Document images with source code
»»

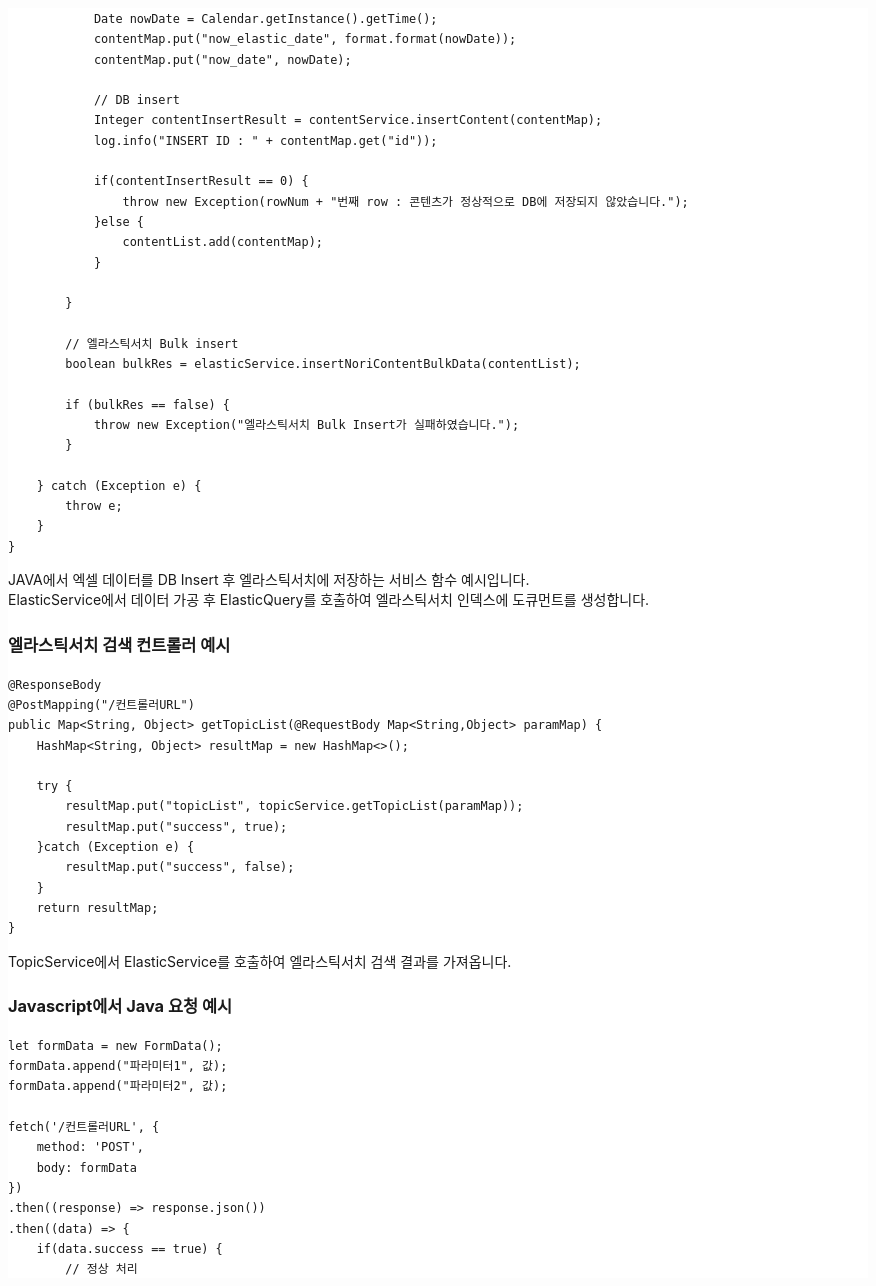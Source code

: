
 ```
			Date nowDate = Calendar.getInstance().getTime();
			contentMap.put("now_elastic_date", format.format(nowDate));
			contentMap.put("now_date", nowDate);

			// DB insert
			Integer contentInsertResult = contentService.insertContent(contentMap);
			log.info("INSERT ID : " + contentMap.get("id"));

			if(contentInsertResult == 0) {
				throw new Exception(rowNum + "번째 row : 콘텐츠가 정상적으로 DB에 저장되지 않았습니다.");
			}else {
				contentList.add(contentMap);
			}
			
		}
		
		// 엘라스틱서치 Bulk insert
		boolean bulkRes = elasticService.insertNoriContentBulkData(contentList);
		
		if (bulkRes == false) {
			throw new Exception("엘라스틱서치 Bulk Insert가 실패하였습니다.");
		}
		
	} catch (Exception e) {
		throw e;
	}
}
```
JAVA에서 엑셀 데이터를 DB Insert 후 엘라스틱서치에 저장하는 서비스 함수 예시입니다.  
ElasticService에서 데이터 가공 후 ElasticQuery를 호출하여 엘라스틱서치 인덱스에 도큐먼트를 생성합니다.

### 엘라스틱서치 검색 컨트롤러 예시
```
@ResponseBody
@PostMapping("/컨트롤러URL")
public Map<String, Object> getTopicList(@RequestBody Map<String,Object> paramMap) {
    HashMap<String, Object> resultMap = new HashMap<>();

    try {
        resultMap.put("topicList", topicService.getTopicList(paramMap));
        resultMap.put("success", true);
    }catch (Exception e) {
        resultMap.put("success", false);
    }
    return resultMap;
}
```
TopicService에서 ElasticService를 호출하여 엘라스틱서치 검색 결과를 가져옵니다.

### Javascript에서 Java 요청 예시
```
let formData = new FormData();
formData.append("파라미터1", 값);
formData.append("파라미터2", 값);

fetch('/컨트롤러URL', {
    method: 'POST',
    body: formData
})
.then((response) => response.json())
.then((data) => {
    if(data.success == true) {
        // 정상 처리
```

««

Copy out, from the data above, every line holding the word "throw".

				throw new Exception(rowNum + "번째 row : 콘텐츠가 정상적으로 DB에 저장되지 않았습니다.");
			throw new Exception("엘라스틱서치 Bulk Insert가 실패하였습니다.");
		throw e;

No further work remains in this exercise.